Rendered images with source text
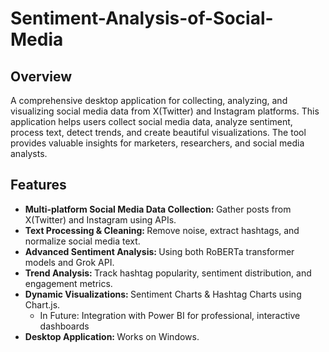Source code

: # Sentiment-Analysis-of-Social-Media

## Overview
A comprehensive desktop application for collecting, analyzing, and visualizing social media data from X(Twitter) and Instagram platforms. This application helps users collect social media data, analyze sentiment, process text, detect trends, and create beautiful visualizations. The tool provides valuable insights for marketers, researchers, and social media analysts.

## Features

<ul>
  <li><strong>Multi-platform Social Media Data Collection: </strong>Gather posts from X(Twitter) and Instagram using APIs.</li>
  <li><strong>Text Processing & Cleaning: </strong>Remove noise, extract hashtags, and normalize social media text.</li>
  <li><strong>Advanced Sentiment Analysis: </strong>Using both RoBERTa transformer models and Grok API.</li>
  <li><strong>Trend Analysis: </strong>Track hashtag popularity, sentiment distribution, and engagement metrics.</li>
  <li><strong>Dynamic Visualizations: </strong>Sentiment Charts & Hashtag Charts using Chart.js.
      <ul>
      <li>In Future: Integration with Power BI for professional, interactive dashboards</li>
      </ul>
</li>
  <li><strong>Desktop Application: </strong>Works on Windows.</li>
  
</ul>
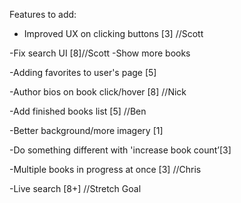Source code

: Features to add:

- Improved UX on clicking buttons [3] //Scott

-Fix search UI [8]//Scott
	-Show more books

-Adding favorites to user's page [5] 

-Author bios on book click/hover [8] //Nick

-Add finished books list [5] //Ben

-Better background/more imagery [1]

-Do something different with 'increase book count’[3]

-Multiple books in progress at once [3] //Chris

-Live search [8+] //Stretch Goal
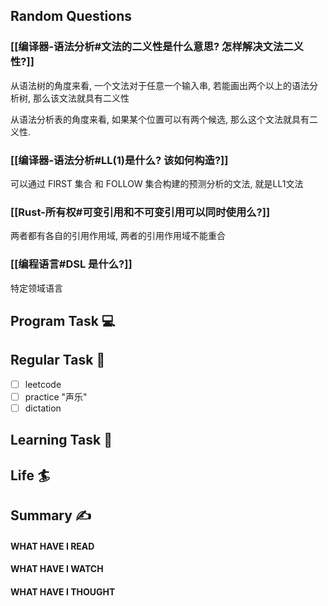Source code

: ## Random Questions
### [[编译器-语法分析#文法的二义性是什么意思? 怎样解决文法二义性?]]
从语法树的角度来看, 一个文法对于任意一个输入串, 若能画出两个以上的语法分析树, 那么该文法就具有二义性

从语法分析表的角度来看, 如果某个位置可以有两个候选, 那么这个文法就具有二义性.

### [[编译器-语法分析#LL(1)是什么? 该如何构造?]]
可以通过 FIRST 集合 和 FOLLOW 集合构建的预测分析的文法, 就是LL1文法

### [[Rust-所有权#可变引用和不可变引用可以同时使用么?]]
两者都有各自的引用作用域, 两者的引用作用域不能重合

### [[编程语言#DSL 是什么?]]
特定领域语言


## Program Task  💻

## Regular Task  🤡
- [ ] leetcode
- [ ] practice "声乐"
- [ ] dictation

## Learning Task 🎯

## Life 🏄

## Summary ✍
####  WHAT HAVE I READ

#### WHAT HAVE I WATCH

#### WHAT HAVE I THOUGHT
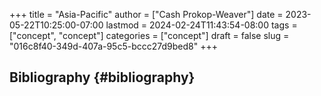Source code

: +++
title = "Asia-Pacific"
author = ["Cash Prokop-Weaver"]
date = 2023-05-22T10:25:00-07:00
lastmod = 2024-02-24T11:43:54-08:00
tags = ["concept", "concept"]
categories = ["concept"]
draft = false
slug = "016c8f40-349d-407a-95c5-bccc27d9bed8"
+++

## Bibliography {#bibliography}

<style>.csl-entry{text-indent: -1.5em; margin-left: 1.5em;}</style><div class="csl-bib-body">
</div>
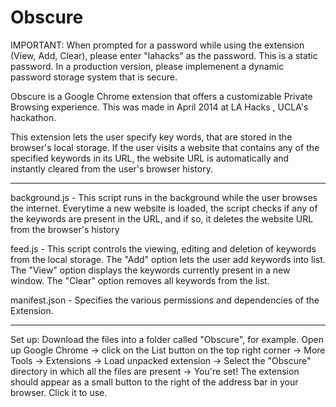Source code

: # Obscure

IMPORTANT: When prompted for a password while using the extension (View, Add, Clear), please enter "lahacks" as the password. This is a static password. In a production version, please implemenent a dynamic password storage system that is secure.

Obscure is a Google Chrome extension that offers a customizable Private Browsing experience.
This was made in April 2014 at LA Hacks , UCLA's hackathon. 

This extension lets the user specify key words, that are stored in the browser's local storage.
If the user visits a website that contains any of the specified keywords in its URL, the website URL is automatically and instantly cleared from the user's browser history. 
_____________________________________________________________________________________
background.js - This script runs in the background while the user browses the internet. Everytime a new website is loaded, the script checks if any of the keywords are present in the URL, and if so, it deletes the website URL from the browser's history

feed.js - This script controls the viewing, editing and deletion of keywords from the local storage. 
The "Add" option lets the user add keywords into list. The "View" option displays the keywords currently present in a new window. The "Clear" option removes all keywords from the list. 

manifest.json - Specifies the various permissions and dependencies of the Extension.
______________________________________________________________________________________

Set up: 
Download the files into a folder called "Obscure", for example. Open up Google Chrome -> click on the List button on the top right corner -> More Tools -> Extensions -> Load unpacked extension -> Select the "Obscure" directory in which all the files are present -> You're set! The extension should appear as a small button to the right of the address bar in your browser. Click it to use.
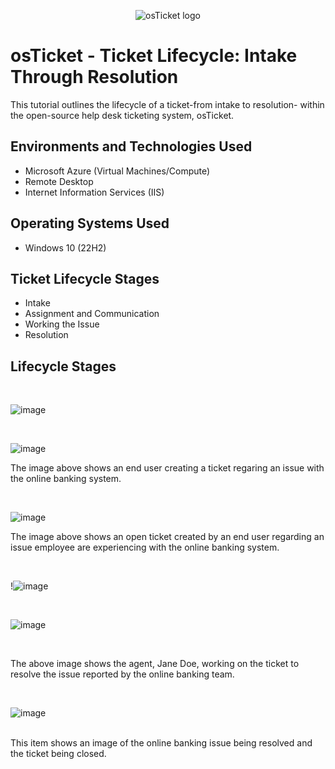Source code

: <p align="center">
<img src="https://i.imgur.com/boWBj4k.png" alt="osTicket logo"/>
</p>

<h1>osTicket - Ticket Lifecycle: Intake Through Resolution</h1>
This tutorial outlines the lifecycle of a ticket-from intake to resolution- within the open-source help desk ticketing system, osTicket.
<br />






<h2>Environments and Technologies Used</h2>

- Microsoft Azure (Virtual Machines/Compute)
- Remote Desktop
- Internet Information Services (IIS)

<h2>Operating Systems Used </h2>

- Windows 10</b> (22H2)

<h2>Ticket Lifecycle Stages</h2>

- Intake
- Assignment and Communication
- Working the Issue
- Resolution

<h2>Lifecycle Stages</h2>

<p>

</p>
<br />

<p>

![image](https://github.com/user-attachments/assets/d7f748fd-2001-45e0-8cac-062712791ccc)
</p>
<br />

![image](https://github.com/user-attachments/assets/73846d39-78c3-453a-b098-8c743cf2542b)



 
The image above shows an end user creating a ticket regaring an issue with the online banking system.


</p>
<br />

![image](https://github.com/user-attachments/assets/9c6a18b7-77a0-4665-94a4-cd55e9d876a7)

</p>
<p>

The image above shows an open ticket created by an end user regarding an issue employee are experiencing with the online banking system.
</p>
<br />

<p>
  
!![image](https://github.com/user-attachments/assets/e1482e95-9484-44af-a22c-ebaf12aaa3a7)

</p>
<br />

<p>

![image](https://github.com/user-attachments/assets/80260d62-1f52-4b8c-a74e-9382b716d1e4)
</p>
<br />

<p>

The above image shows the agent, Jane Doe, working on the ticket to resolve the issue  reported by the online banking team.
</p>
<br />

![image](https://github.com/user-attachments/assets/77839c18-aeeb-4097-a2ec-f47c9558ed9d)

</p>
<br />
This item shows an image of the online banking issue being resolved and the ticket being closed.
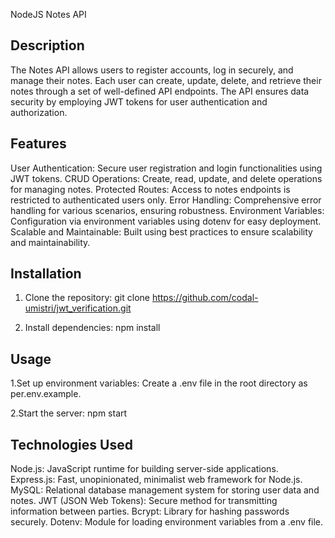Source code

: NodeJS Notes API

## Description

The Notes API allows users to register accounts, log in securely, and manage their notes. Each user can create, update, delete, and retrieve their notes through a set of well-defined API endpoints. The API ensures data security by employing JWT tokens for user authentication and authorization.


##  Features

User Authentication: Secure user registration and login functionalities using JWT tokens.
CRUD Operations: Create, read, update, and delete operations for managing notes.
Protected Routes: Access to notes endpoints is restricted to authenticated users only.
Error Handling: Comprehensive error handling for various scenarios, ensuring robustness.
Environment Variables: Configuration via environment variables using dotenv for easy deployment.
Scalable and Maintainable: Built using best practices to ensure scalability and maintainability.


## Installation

1. Clone the repository: 
   git clone https://github.com/codal-umistri/jwt_verification.git

2. Install dependencies:
   npm install


## Usage

1.Set up environment variables:
Create a .env file in the root directory as per.env.example.

2.Start the server:
npm start

## Technologies Used
Node.js: JavaScript runtime for building server-side applications.
Express.js: Fast, unopinionated, minimalist web framework for Node.js.
MySQL: Relational database management system for storing user data and notes.
JWT (JSON Web Tokens): Secure method for transmitting information between parties.
Bcrypt: Library for hashing passwords securely.
Dotenv: Module for loading environment variables from a .env file.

## What the task requires
Restate the entries verbatim and exclude any pictures.

## Solution to the exercise
Source code

: # Sentiment-Analysis-of-Social-Media

## Overview
A comprehensive desktop application for collecting, analyzing, and visualizing social media data from X(Twitter) and Instagram platforms. This application helps users collect social media data, analyze sentiment, process text, detect trends, and create beautiful visualizations. The tool provides valuable insights for marketers, researchers, and social media analysts.

## Features

<ul>
  <li><strong>Multi-platform Social Media Data Collection: </strong>Gather posts from X(Twitter) and Instagram using APIs.</li>
  <li><strong>Text Processing & Cleaning: </strong>Remove noise, extract hashtags, and normalize social media text.</li>
  <li><strong>Advanced Sentiment Analysis: </strong>Using both RoBERTa transformer models and Grok API.</li>
  <li><strong>Trend Analysis: </strong>Track hashtag popularity, sentiment distribution, and engagement metrics.</li>
  <li><strong>Dynamic Visualizations: </strong>Sentiment Charts & Hashtag Charts using Chart.js.
      <ul>
      <li>In Future: Integration with Power BI for professional, interactive dashboards</li>
      </ul>
</li>
  <li><strong>Desktop Application: </strong>Works on Windows.</li>
  
</ul>
Source code

: Features to add:

- Improved UX on clicking buttons [3] //Scott

-Fix search UI [8]//Scott
	-Show more books

-Adding favorites to user's page [5] 

-Author bios on book click/hover [8] //Nick

-Add finished books list [5] //Ben

-Better background/more imagery [1]

-Do something different with 'increase book count’[3]

-Multiple books in progress at once [3] //Chris

-Live search [8+] //Stretch Goal
Source code

: ## Random Questions
### [[编译器-语法分析#文法的二义性是什么意思? 怎样解决文法二义性?]]
从语法树的角度来看, 一个文法对于任意一个输入串, 若能画出两个以上的语法分析树, 那么该文法就具有二义性

从语法分析表的角度来看, 如果某个位置可以有两个候选, 那么这个文法就具有二义性.

### [[编译器-语法分析#LL(1)是什么? 该如何构造?]]
可以通过 FIRST 集合 和 FOLLOW 集合构建的预测分析的文法, 就是LL1文法

### [[Rust-所有权#可变引用和不可变引用可以同时使用么?]]
两者都有各自的引用作用域, 两者的引用作用域不能重合

### [[编程语言#DSL 是什么?]]
特定领域语言


## Program Task  💻

## Regular Task  🤡
- [ ] leetcode
- [ ] practice "声乐"
- [ ] dictation

## Learning Task 🎯

## Life 🏄

## Summary ✍
####  WHAT HAVE I READ

#### WHAT HAVE I WATCH

#### WHAT HAVE I THOUGHT
Source code

: +++
title = "Asia-Pacific"
author = ["Cash Prokop-Weaver"]
date = 2023-05-22T10:25:00-07:00
lastmod = 2024-02-24T11:43:54-08:00
tags = ["concept", "concept"]
categories = ["concept"]
draft = false
slug = "016c8f40-349d-407a-95c5-bccc27d9bed8"
+++

## Bibliography {#bibliography}

<style>.csl-entry{text-indent: -1.5em; margin-left: 1.5em;}</style><div class="csl-bib-body">
</div>
Source code

: # Obscure

IMPORTANT: When prompted for a password while using the extension (View, Add, Clear), please enter "lahacks" as the password. This is a static password. In a production version, please implemenent a dynamic password storage system that is secure.

Obscure is a Google Chrome extension that offers a customizable Private Browsing experience.
This was made in April 2014 at LA Hacks , UCLA's hackathon. 

This extension lets the user specify key words, that are stored in the browser's local storage.
If the user visits a website that contains any of the specified keywords in its URL, the website URL is automatically and instantly cleared from the user's browser history. 
_____________________________________________________________________________________
background.js - This script runs in the background while the user browses the internet. Everytime a new website is loaded, the script checks if any of the keywords are present in the URL, and if so, it deletes the website URL from the browser's history

feed.js - This script controls the viewing, editing and deletion of keywords from the local storage. 
The "Add" option lets the user add keywords into list. The "View" option displays the keywords currently present in a new window. The "Clear" option removes all keywords from the list. 

manifest.json - Specifies the various permissions and dependencies of the Extension.
______________________________________________________________________________________

Set up: 
Download the files into a folder called "Obscure", for example. Open up Google Chrome -> click on the List button on the top right corner -> More Tools -> Extensions -> Load unpacked extension -> Select the "Obscure" directory in which all the files are present -> You're set! The extension should appear as a small button to the right of the address bar in your browser. Click it to use.
Source code

: <p align="center">
<img src="https://i.imgur.com/boWBj4k.png" alt="osTicket logo"/>
</p>

<h1>osTicket - Ticket Lifecycle: Intake Through Resolution</h1>
This tutorial outlines the lifecycle of a ticket-from intake to resolution- within the open-source help desk ticketing system, osTicket.
<br />






<h2>Environments and Technologies Used</h2>

- Microsoft Azure (Virtual Machines/Compute)
- Remote Desktop
- Internet Information Services (IIS)

<h2>Operating Systems Used </h2>

- Windows 10</b> (22H2)

<h2>Ticket Lifecycle Stages</h2>

- Intake
- Assignment and Communication
- Working the Issue
- Resolution

<h2>Lifecycle Stages</h2>

<p>

</p>
<br />

<p>

![image](https://github.com/user-attachments/assets/d7f748fd-2001-45e0-8cac-062712791ccc)
</p>
<br />

![image](https://github.com/user-attachments/assets/73846d39-78c3-453a-b098-8c743cf2542b)



 
The image above shows an end user creating a ticket regaring an issue with the online banking system.


</p>
<br />

![image](https://github.com/user-attachments/assets/9c6a18b7-77a0-4665-94a4-cd55e9d876a7)

</p>
<p>

The image above shows an open ticket created by an end user regarding an issue employee are experiencing with the online banking system.
</p>
<br />

<p>
  
!![image](https://github.com/user-attachments/assets/e1482e95-9484-44af-a22c-ebaf12aaa3a7)

</p>
<br />

<p>

![image](https://github.com/user-attachments/assets/80260d62-1f52-4b8c-a74e-9382b716d1e4)
</p>
<br />

<p>

The above image shows the agent, Jane Doe, working on the ticket to resolve the issue  reported by the online banking team.
</p>
<br />

![image](https://github.com/user-attachments/assets/77839c18-aeeb-4097-a2ec-f47c9558ed9d)

</p>
<br />
This item shows an image of the online banking issue being resolved and the ticket being closed.
Source code

: NodeJS Notes API

## Description

The Notes API allows users to register accounts, log in securely, and manage their notes. Each user can create, update, delete, and retrieve their notes through a set of well-defined API endpoints. The API ensures data security by employing JWT tokens for user authentication and authorization.


##  Features

User Authentication: Secure user registration and login functionalities using JWT tokens.
CRUD Operations: Create, read, update, and delete operations for managing notes.
Protected Routes: Access to notes endpoints is restricted to authenticated users only.
Error Handling: Comprehensive error handling for various scenarios, ensuring robustness.
Environment Variables: Configuration via environment variables using dotenv for easy deployment.
Scalable and Maintainable: Built using best practices to ensure scalability and maintainability.


## Installation

1. Clone the repository: 
   git clone https://github.com/codal-umistri/jwt_verification.git

2. Install dependencies:
   npm install


## Usage

1.Set up environment variables:
Create a .env file in the root directory as per.env.example.

2.Start the server:
npm start

## Technologies Used
Node.js: JavaScript runtime for building server-side applications.
Express.js: Fast, unopinionated, minimalist web framework for Node.js.
MySQL: Relational database management system for storing user data and notes.
JWT (JSON Web Tokens): Secure method for transmitting information between parties.
Bcrypt: Library for hashing passwords securely.
Dotenv: Module for loading environment variables from a .env file.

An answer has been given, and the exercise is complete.